5. Boil for eight minutes or until the sago pearls are mostly translucent. Turn off the heat and cover the pot. Let it stand for five to 10 minutes until the sago pearls are completely translucent.
6. Pour sago pearls into a wire mesh sieve, discard the water and pandan leaves.
7. Place sago pearls into a bowl of ice water to soak for five minutes.
8. Sieve again and discard water.
9. Divide the sago pearls into four containers. Each container should be three-quarters full. (B)
10. Cover and place in fridge for three hours to set.

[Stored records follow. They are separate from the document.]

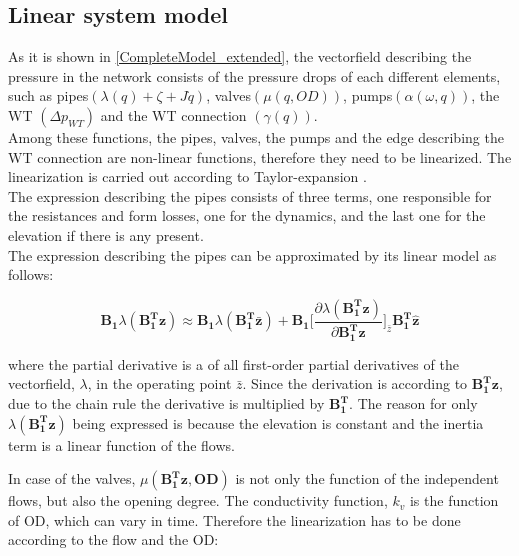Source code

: %
%
%
%

\subsection{Linear system model}
 \label{SystemLin}
 
As it is shown in \eqref{CompleteModel_extended}, the vectorfield describing the pressure in the network consists of the pressure drops of each different elements, such as pipes$(\lambda(q) + \zeta + J \dot{q})$, valves$(\mu(q,OD))$, pumps$(\alpha(\omega, q))$, the WT $(\Delta p_{WT})$ and the WT connection $(\gamma(q))$.
\\
Among these functions, the pipes, valves, the pumps and the edge describing the WT connection are non-linear functions, therefore they need to be linearized. The linearization is carried out according to Taylor-expansion \todo{[source]}.
\\
The expression describing the pipes consists of three terms, one responsible for the resistances and form losses, one for the dynamics, and the last one for the elevation if there is any present. 
\\
The expression describing the pipes can be approximated by its linear model as follows:

\begin{equation}
  \pmb{B_1} \lambda(\pmb{{B_1^{T}}}\pmb{z}) \approx  \pmb{B_1} \lambda(\pmb{B_1^T \bar{ z}}) + \pmb{B_1} \bigg[ \frac{\partial{\lambda(\pmb{{B_1^{T}}}\pmb{z})}}{{\partial{\pmb{{B_1^{T}}}\pmb{z}}}}   \bigg]_{\bar{z}} \pmb{{B_1^{T}}}\pmb{\hat{z}}
\label{lambda_lin}
\end{equation}

where the partial derivative is a of all first-order partial derivatives of the vectorfield, $\lambda$, in the operating point $\bar{z}$. Since the derivation is according to $\pmb{{B_1^{T}}}\pmb{z}$, due to the chain rule the derivative is multiplied by $\pmb{{B_1^{T}}}$. The reason for only $\lambda(\pmb{{B_1^{T}}}\pmb{z})$ being expressed is because the elevation is constant and the inertia term is a linear function of the flows.


In case of the valves, $\mu(\pmb{{B_1^{T}}}\pmb{z}, \pmb{OD})$ is not only the function of the independent flows, but also the opening degree. The conductivity function, $k_v$ is the function of OD, which can vary in time. Therefore the linearization has to be done according to the flow and the OD: 

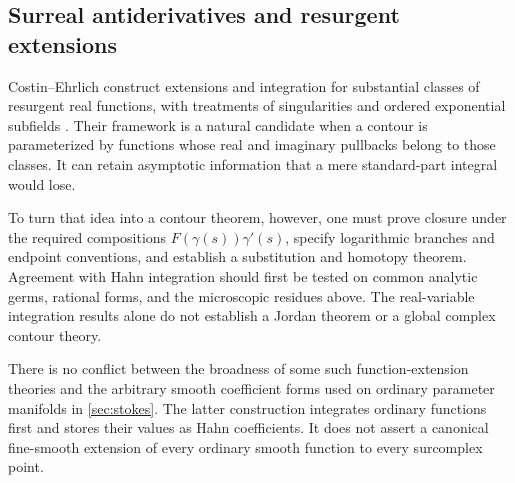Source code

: \documentclass[11pt,letterpaper]{article}
\theoremstyle{definition}
\theoremstyle{remark}
\numberwithin{equation}{section}
\begin{document}
\subsection{Surreal antiderivatives and resurgent extensions}
Costin--Ehrlich construct extensions and integration for substantial classes of resurgent real functions, with treatments of singularities and ordered exponential subfields \cite{CE}. Their framework is a natural candidate when a contour is parameterized by functions whose real and imaginary pullbacks belong to those classes. It can retain asymptotic information that a mere standard-part integral would lose.

To turn that idea into a contour theorem, however, one must prove closure under the required compositions $F(\gamma(s))\gamma'(s)$, specify logarithmic branches and endpoint conventions, and establish a substitution and homotopy theorem. Agreement with Hahn integration should first be tested on common analytic germs, rational forms, and the microscopic residues above. The real-variable integration results alone do not establish a Jordan theorem or a global complex contour theory.

There is no conflict between the broadness of some such function-extension theories and the arbitrary smooth coefficient forms used on ordinary parameter manifolds in \cref{sec:stokes}. The latter construction integrates ordinary functions first and stores their values as Hahn coefficients. It does not assert a canonical fine-smooth extension of every ordinary smooth function to every surcomplex point.
\end{document}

11. Chop up the gula jawa. (C)
12. Place the gula jawa in a saucepan and add 80ml of water.
13. Stir and simmer over low heat.
14. Tie the remaining five pandan leaves into a knot and add to the gula jawa mixture.
15. Simmer for around 10 minutes until the gula jawa has dissolved completely. (D)
16. Let the gula jawa syrup cool. Remove the pandan leaves.
17. Place coconut milk in a bowl, add a pinch of salt and stir. Refrigerate until ready to use.
18. To assemble, transfer each sago pudding into a serving bowl, or serve it in its container.
19. Pour two tablespoons of coconut milk over each pudding.
20. Drizzle a tablespoon of the gula jawa syrup over the sago pudding. Serve immediately.